____ Data to process

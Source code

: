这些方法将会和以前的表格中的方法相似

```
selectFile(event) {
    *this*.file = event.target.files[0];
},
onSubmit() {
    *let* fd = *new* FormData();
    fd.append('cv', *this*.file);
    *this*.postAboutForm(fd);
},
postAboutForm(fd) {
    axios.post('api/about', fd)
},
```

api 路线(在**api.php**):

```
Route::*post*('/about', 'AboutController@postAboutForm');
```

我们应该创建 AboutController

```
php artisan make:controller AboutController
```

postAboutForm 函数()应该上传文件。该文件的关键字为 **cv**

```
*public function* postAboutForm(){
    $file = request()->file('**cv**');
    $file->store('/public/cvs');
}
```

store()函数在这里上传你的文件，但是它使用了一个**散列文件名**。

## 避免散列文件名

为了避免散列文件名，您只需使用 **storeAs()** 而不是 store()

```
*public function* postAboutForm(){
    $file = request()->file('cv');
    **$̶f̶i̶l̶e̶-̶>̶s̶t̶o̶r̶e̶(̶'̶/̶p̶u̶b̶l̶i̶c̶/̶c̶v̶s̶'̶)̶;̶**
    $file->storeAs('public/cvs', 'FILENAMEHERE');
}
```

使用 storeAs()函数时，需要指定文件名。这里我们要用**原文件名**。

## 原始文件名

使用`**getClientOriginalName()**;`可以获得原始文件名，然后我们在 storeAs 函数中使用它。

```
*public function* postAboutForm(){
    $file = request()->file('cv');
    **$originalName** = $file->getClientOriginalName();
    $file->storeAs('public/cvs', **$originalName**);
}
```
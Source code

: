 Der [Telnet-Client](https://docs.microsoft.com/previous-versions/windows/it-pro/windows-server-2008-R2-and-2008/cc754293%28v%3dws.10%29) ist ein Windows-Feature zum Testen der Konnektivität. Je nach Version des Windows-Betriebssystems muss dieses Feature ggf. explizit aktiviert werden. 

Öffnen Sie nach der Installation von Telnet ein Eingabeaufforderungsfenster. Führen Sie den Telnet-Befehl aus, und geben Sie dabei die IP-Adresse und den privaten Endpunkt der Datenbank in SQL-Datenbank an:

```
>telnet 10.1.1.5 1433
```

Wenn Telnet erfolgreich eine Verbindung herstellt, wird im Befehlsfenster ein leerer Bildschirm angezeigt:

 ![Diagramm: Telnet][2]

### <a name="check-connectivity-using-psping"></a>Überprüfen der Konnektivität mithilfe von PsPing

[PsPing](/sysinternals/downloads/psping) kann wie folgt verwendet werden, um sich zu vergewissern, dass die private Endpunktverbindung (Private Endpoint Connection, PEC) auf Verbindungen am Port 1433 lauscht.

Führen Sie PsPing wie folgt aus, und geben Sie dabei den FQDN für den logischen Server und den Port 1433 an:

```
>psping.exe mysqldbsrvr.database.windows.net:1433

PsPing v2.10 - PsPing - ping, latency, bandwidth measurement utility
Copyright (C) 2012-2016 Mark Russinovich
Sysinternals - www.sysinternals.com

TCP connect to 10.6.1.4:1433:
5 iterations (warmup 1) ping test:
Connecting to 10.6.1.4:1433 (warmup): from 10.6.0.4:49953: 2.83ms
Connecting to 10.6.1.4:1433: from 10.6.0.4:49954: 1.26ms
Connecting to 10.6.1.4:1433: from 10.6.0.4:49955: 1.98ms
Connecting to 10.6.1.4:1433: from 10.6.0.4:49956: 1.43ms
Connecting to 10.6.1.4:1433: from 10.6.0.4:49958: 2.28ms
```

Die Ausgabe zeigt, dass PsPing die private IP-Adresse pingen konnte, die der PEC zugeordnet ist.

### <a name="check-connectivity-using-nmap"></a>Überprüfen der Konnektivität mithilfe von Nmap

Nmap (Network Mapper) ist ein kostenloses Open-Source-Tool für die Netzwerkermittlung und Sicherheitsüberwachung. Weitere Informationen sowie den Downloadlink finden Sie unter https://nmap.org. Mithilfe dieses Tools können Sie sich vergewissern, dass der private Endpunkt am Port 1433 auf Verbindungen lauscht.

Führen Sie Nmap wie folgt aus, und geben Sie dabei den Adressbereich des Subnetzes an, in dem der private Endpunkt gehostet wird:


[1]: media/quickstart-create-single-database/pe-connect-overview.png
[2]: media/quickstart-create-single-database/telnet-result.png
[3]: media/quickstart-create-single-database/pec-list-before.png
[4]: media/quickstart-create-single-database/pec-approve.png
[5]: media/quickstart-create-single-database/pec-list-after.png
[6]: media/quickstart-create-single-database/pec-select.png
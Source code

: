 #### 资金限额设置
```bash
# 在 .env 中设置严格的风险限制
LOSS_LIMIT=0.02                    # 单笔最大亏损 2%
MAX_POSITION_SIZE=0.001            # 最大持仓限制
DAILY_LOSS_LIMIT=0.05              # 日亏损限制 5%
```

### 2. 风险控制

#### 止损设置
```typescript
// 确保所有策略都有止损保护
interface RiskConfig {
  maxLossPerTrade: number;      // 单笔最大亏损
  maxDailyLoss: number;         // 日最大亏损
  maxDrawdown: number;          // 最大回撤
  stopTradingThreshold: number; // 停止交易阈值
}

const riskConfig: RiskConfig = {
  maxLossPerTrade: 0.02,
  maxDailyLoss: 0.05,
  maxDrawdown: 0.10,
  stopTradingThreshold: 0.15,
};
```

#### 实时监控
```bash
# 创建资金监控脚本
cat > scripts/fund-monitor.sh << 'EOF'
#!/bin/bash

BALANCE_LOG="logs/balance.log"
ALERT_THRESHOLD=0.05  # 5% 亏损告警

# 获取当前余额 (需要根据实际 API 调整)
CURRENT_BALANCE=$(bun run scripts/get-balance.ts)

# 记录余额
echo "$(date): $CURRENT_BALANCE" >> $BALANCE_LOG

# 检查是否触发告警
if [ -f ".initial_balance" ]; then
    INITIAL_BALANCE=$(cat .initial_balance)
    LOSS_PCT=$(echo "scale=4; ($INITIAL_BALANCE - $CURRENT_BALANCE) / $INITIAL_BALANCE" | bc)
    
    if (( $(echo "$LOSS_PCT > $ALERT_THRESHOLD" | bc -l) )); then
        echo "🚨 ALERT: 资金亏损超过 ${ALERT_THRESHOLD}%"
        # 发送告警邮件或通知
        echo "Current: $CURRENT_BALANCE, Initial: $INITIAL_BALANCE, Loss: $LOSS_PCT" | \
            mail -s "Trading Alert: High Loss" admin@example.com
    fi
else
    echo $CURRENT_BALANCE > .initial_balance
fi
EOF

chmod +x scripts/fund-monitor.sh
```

________

Work to complete: Output the entire listing exactly, including each line.

Task result:
Source code

:这些方法将会和以前的表格中的方法相似

```
selectFile(event) {
    *this*.file = event.target.files[0];
},
onSubmit() {
    *let* fd = *new* FormData();
    fd.append('cv', *this*.file);
    *this*.postAboutForm(fd);
},
postAboutForm(fd) {
    axios.post('api/about', fd)
},
```

api 路线(在**api.php**):

```
Route::*post*('/about', 'AboutController@postAboutForm');
```

我们应该创建 AboutController

```
php artisan make:controller AboutController
```

postAboutForm 函数()应该上传文件。该文件的关键字为 **cv**

```
*public function* postAboutForm(){
    $file = request()->file('**cv**');
    $file->store('/public/cvs');
}
```

store()函数在这里上传你的文件，但是它使用了一个**散列文件名**。

## 避免散列文件名

为了避免散列文件名，您只需使用 **storeAs()** 而不是 store()

```
*public function* postAboutForm(){
    $file = request()->file('cv');
    **$̶f̶i̶l̶e̶-̶>̶s̶t̶o̶r̶e̶(̶'̶/̶p̶u̶b̶l̶i̶c̶/̶c̶v̶s̶'̶)̶;̶**
    $file->storeAs('public/cvs', 'FILENAMEHERE');
}
```

使用 storeAs()函数时，需要指定文件名。这里我们要用**原文件名**。

## 原始文件名

使用`**getClientOriginalName()**;`可以获得原始文件名，然后我们在 storeAs 函数中使用它。

```
*public function* postAboutForm(){
    $file = request()->file('cv');
    **$originalName** = $file->getClientOriginalName();
    $file->storeAs('public/cvs', **$originalName**);
}
```
Source code

: Der [Telnet-Client](https://docs.microsoft.com/previous-versions/windows/it-pro/windows-server-2008-R2-and-2008/cc754293%28v%3dws.10%29) ist ein Windows-Feature zum Testen der Konnektivität. Je nach Version des Windows-Betriebssystems muss dieses Feature ggf. explizit aktiviert werden. 

Öffnen Sie nach der Installation von Telnet ein Eingabeaufforderungsfenster. Führen Sie den Telnet-Befehl aus, und geben Sie dabei die IP-Adresse und den privaten Endpunkt der Datenbank in SQL-Datenbank an:

```
>telnet 10.1.1.5 1433
```

Wenn Telnet erfolgreich eine Verbindung herstellt, wird im Befehlsfenster ein leerer Bildschirm angezeigt:

 ![Diagramm: Telnet][2]

### <a name="check-connectivity-using-psping"></a>Überprüfen der Konnektivität mithilfe von PsPing

[PsPing](/sysinternals/downloads/psping) kann wie folgt verwendet werden, um sich zu vergewissern, dass die private Endpunktverbindung (Private Endpoint Connection, PEC) auf Verbindungen am Port 1433 lauscht.

Führen Sie PsPing wie folgt aus, und geben Sie dabei den FQDN für den logischen Server und den Port 1433 an:

```
>psping.exe mysqldbsrvr.database.windows.net:1433

PsPing v2.10 - PsPing - ping, latency, bandwidth measurement utility
Copyright (C) 2012-2016 Mark Russinovich
Sysinternals - www.sysinternals.com

TCP connect to 10.6.1.4:1433:
5 iterations (warmup 1) ping test:
Connecting to 10.6.1.4:1433 (warmup): from 10.6.0.4:49953: 2.83ms
Connecting to 10.6.1.4:1433: from 10.6.0.4:49954: 1.26ms
Connecting to 10.6.1.4:1433: from 10.6.0.4:49955: 1.98ms
Connecting to 10.6.1.4:1433: from 10.6.0.4:49956: 1.43ms
Connecting to 10.6.1.4:1433: from 10.6.0.4:49958: 2.28ms
```

Die Ausgabe zeigt, dass PsPing die private IP-Adresse pingen konnte, die der PEC zugeordnet ist.

### <a name="check-connectivity-using-nmap"></a>Überprüfen der Konnektivität mithilfe von Nmap

Nmap (Network Mapper) ist ein kostenloses Open-Source-Tool für die Netzwerkermittlung und Sicherheitsüberwachung. Weitere Informationen sowie den Downloadlink finden Sie unter https://nmap.org. Mithilfe dieses Tools können Sie sich vergewissern, dass der private Endpunkt am Port 1433 auf Verbindungen lauscht.

Führen Sie Nmap wie folgt aus, und geben Sie dabei den Adressbereich des Subnetzes an, in dem der private Endpunkt gehostet wird:


[1]: media/quickstart-create-single-database/pe-connect-overview.png
[2]: media/quickstart-create-single-database/telnet-result.png
[3]: media/quickstart-create-single-database/pec-list-before.png
[4]: media/quickstart-create-single-database/pec-approve.png
[5]: media/quickstart-create-single-database/pec-list-after.png
[6]: media/quickstart-create-single-database/pec-select.png
Source code

: #### 资金限额设置
```bash
# 在 .env 中设置严格的风险限制
LOSS_LIMIT=0.02                    # 单笔最大亏损 2%
MAX_POSITION_SIZE=0.001            # 最大持仓限制
DAILY_LOSS_LIMIT=0.05              # 日亏损限制 5%
```

### 2. 风险控制

#### 止损设置
```typescript
// 确保所有策略都有止损保护
interface RiskConfig {
  maxLossPerTrade: number;      // 单笔最大亏损
  maxDailyLoss: number;         // 日最大亏损
  maxDrawdown: number;          // 最大回撤
  stopTradingThreshold: number; // 停止交易阈值
}

const riskConfig: RiskConfig = {
  maxLossPerTrade: 0.02,
  maxDailyLoss: 0.05,
  maxDrawdown: 0.10,
  stopTradingThreshold: 0.15,
};
```

#### 实时监控
```bash
# 创建资金监控脚本
cat > scripts/fund-monitor.sh << 'EOF'
#!/bin/bash

BALANCE_LOG="logs/balance.log"
ALERT_THRESHOLD=0.05  # 5% 亏损告警

# 获取当前余额 (需要根据实际 API 调整)
CURRENT_BALANCE=$(bun run scripts/get-balance.ts)

# 记录余额
echo "$(date): $CURRENT_BALANCE" >> $BALANCE_LOG

# 检查是否触发告警
if [ -f ".initial_balance" ]; then
    INITIAL_BALANCE=$(cat .initial_balance)
    LOSS_PCT=$(echo "scale=4; ($INITIAL_BALANCE - $CURRENT_BALANCE) / $INITIAL_BALANCE" | bc)
    
    if (( $(echo "$LOSS_PCT > $ALERT_THRESHOLD" | bc -l) )); then
        echo "🚨 ALERT: 资金亏损超过 ${ALERT_THRESHOLD}%"
        # 发送告警邮件或通知
        echo "Current: $CURRENT_BALANCE, Initial: $INITIAL_BALANCE, Loss: $LOSS_PCT" | \
            mail -s "Trading Alert: High Loss" admin@example.com
    fi
else
    echo $CURRENT_BALANCE > .initial_balance
fi
EOF

chmod +x scripts/fund-monitor.sh
```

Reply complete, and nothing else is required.